Self-Judgement on the Path

Entering a new environment of any kind can bring up wonder, curiosity, fear, anxiety, joy. The experience was no different as I entered the zendo (Buddhist temple) at Upaya Zen Center for the first time. Although I had been studying Buddhism and practicing meditation for several years, each temple has its own chants, forms, and overall “way of doing things”. These forms are an important part of Zen practice, encouraging constant mindfulness while moving through the zendo.

The following stream of consciousness (can I call this a poem?) was written the first evening of my practice at Upaya. With a chuckle, I titled it “Self-judgement on the Path”.

Self-Judgement on the Path

Foot falling asleep
Moving toes
Walking meditation…
fall down?
Laugh at self
Not knowing chants…
how could I know?
Experience, Age
Sit up straighter
Open the pathways to the body
sensation returning to the leg, foot
Fully returning
returning to my body
The moment of noticing the body
IS body-mind-oneness
Rain falling
on the rooftop of the treehouse/loft
Let it all go
Let it all fall away
Join the journey
Your body is here…
let your mind be as well
Self judgement is natural
Is it helpful?
It depends.


The next day, my Chaplaincy cohort gathered to check in. So many people shared early feelings of self-doubt, overwhelm, and self-judgement. I was humbled to know I was not alone; this inspiring group had insecurities and fears and were willing to be vulnerable and share them. What a true gift. I realized I did not need to compare myself to anyone else and that I too could lay down my fears in the center of our circle, honor them, and let them go. This ritual helped me to renew a sense of agency over my own unique expertise and experiences that led me to this very moment. As I looked around the circle, I could see in the eyes of the group that we needed each other. That together, we would forge a stronger path to service.

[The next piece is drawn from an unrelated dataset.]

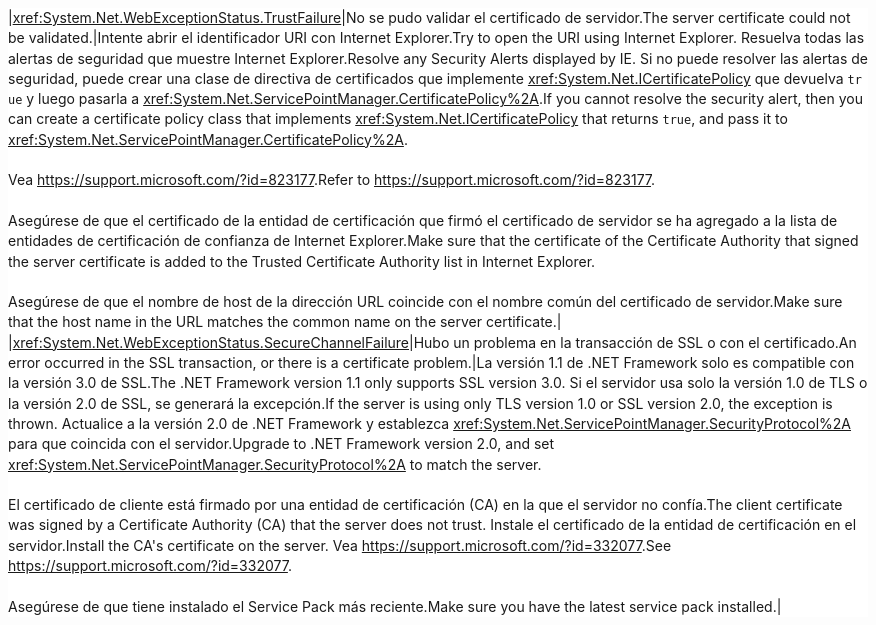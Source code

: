 |<xref:System.Net.WebExceptionStatus.TrustFailure>|<span data-ttu-id="423e4-122">No se pudo validar el certificado de servidor.</span><span class="sxs-lookup"><span data-stu-id="423e4-122">The server certificate could not be validated.</span></span>|<span data-ttu-id="423e4-123">Intente abrir el identificador URI con Internet Explorer.</span><span class="sxs-lookup"><span data-stu-id="423e4-123">Try to open the URI using Internet Explorer.</span></span> <span data-ttu-id="423e4-124">Resuelva todas las alertas de seguridad que muestre Internet Explorer.</span><span class="sxs-lookup"><span data-stu-id="423e4-124">Resolve any Security Alerts displayed by IE.</span></span> <span data-ttu-id="423e4-125">Si no puede resolver las alertas de seguridad, puede crear una clase de directiva de certificados que implemente <xref:System.Net.ICertificatePolicy> que devuelva `true` y luego pasarla a <xref:System.Net.ServicePointManager.CertificatePolicy%2A>.</span><span class="sxs-lookup"><span data-stu-id="423e4-125">If you cannot resolve the security alert, then you can create a certificate policy class that implements <xref:System.Net.ICertificatePolicy> that returns `true`, and pass it to <xref:System.Net.ServicePointManager.CertificatePolicy%2A>.</span></span><br /><br /> <span data-ttu-id="423e4-126">Vea <https://support.microsoft.com/?id=823177>.</span><span class="sxs-lookup"><span data-stu-id="423e4-126">Refer to <https://support.microsoft.com/?id=823177>.</span></span><br /><br /> <span data-ttu-id="423e4-127">Asegúrese de que el certificado de la entidad de certificación que firmó el certificado de servidor se ha agregado a la lista de entidades de certificación de confianza de Internet Explorer.</span><span class="sxs-lookup"><span data-stu-id="423e4-127">Make sure that the certificate of the Certificate Authority that signed the server certificate is added to the Trusted Certificate Authority list in Internet Explorer.</span></span><br /><br /> <span data-ttu-id="423e4-128">Asegúrese de que el nombre de host de la dirección URL coincide con el nombre común del certificado de servidor.</span><span class="sxs-lookup"><span data-stu-id="423e4-128">Make sure that the host name in the URL matches the common name on the server certificate.</span></span>|  
|<xref:System.Net.WebExceptionStatus.SecureChannelFailure>|<span data-ttu-id="423e4-129">Hubo un problema en la transacción de SSL o con el certificado.</span><span class="sxs-lookup"><span data-stu-id="423e4-129">An error occurred in the SSL transaction, or there is a certificate problem.</span></span>|<span data-ttu-id="423e4-130">La versión 1.1 de .NET Framework solo es compatible con la versión 3.0 de SSL.</span><span class="sxs-lookup"><span data-stu-id="423e4-130">The .NET Framework version 1.1 only supports SSL version 3.0.</span></span> <span data-ttu-id="423e4-131">Si el servidor usa solo la versión 1.0 de TLS o la versión 2.0 de SSL, se generará la excepción.</span><span class="sxs-lookup"><span data-stu-id="423e4-131">If the server is using only TLS version 1.0 or SSL version 2.0, the exception is thrown.</span></span> <span data-ttu-id="423e4-132">Actualice a la versión 2.0 de .NET Framework y establezca <xref:System.Net.ServicePointManager.SecurityProtocol%2A> para que coincida con el servidor.</span><span class="sxs-lookup"><span data-stu-id="423e4-132">Upgrade to .NET Framework version 2.0, and set <xref:System.Net.ServicePointManager.SecurityProtocol%2A> to match the server.</span></span><br /><br /> <span data-ttu-id="423e4-133">El certificado de cliente está firmado por una entidad de certificación (CA) en la que el servidor no confía.</span><span class="sxs-lookup"><span data-stu-id="423e4-133">The client certificate was signed by a Certificate Authority (CA) that the server does not trust.</span></span> <span data-ttu-id="423e4-134">Instale el certificado de la entidad de certificación en el servidor.</span><span class="sxs-lookup"><span data-stu-id="423e4-134">Install the CA's certificate on the server.</span></span> <span data-ttu-id="423e4-135">Vea <https://support.microsoft.com/?id=332077>.</span><span class="sxs-lookup"><span data-stu-id="423e4-135">See <https://support.microsoft.com/?id=332077>.</span></span><br /><br /> <span data-ttu-id="423e4-136">Asegúrese de que tiene instalado el Service Pack más reciente.</span><span class="sxs-lookup"><span data-stu-id="423e4-136">Make sure you have the latest service pack installed.</span></span>|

I have always found self-judgement to be extremely insightful in improving how I show up in the world. But I learned during this week at Upaya that my approach on self-improvement was missing something: self-judgement’s loving parent, self-acceptance. Self-acceptance does not mean resigning to all the ways I’ve learned to harm myself or others, saying “that’s just the way I am”. No, self-acceptance actually means being inclusive of all of my thoughts and feelings as they arise in order to begin to approach my unskillfulness with compassion. Rooted in self-compassion, I can work diligently to transform my negative habits.

This new-to-me path of pairing self-judgement with self-acceptance allows judgement to be a tool toward healing, rather than a jail that has kept me locked away from intimately connecting with myself and others.

Bowing on the path,


To Hold Death in One’s Hand

Today, I found a bird on my porch. It must have flown into the window and suffered enough damage to not wake up again. A fitting day with death, I thought, just days before I depart on my journey toward chaplaincy. I am going to spend the next several years becoming more and more comfortable with death, so why not now?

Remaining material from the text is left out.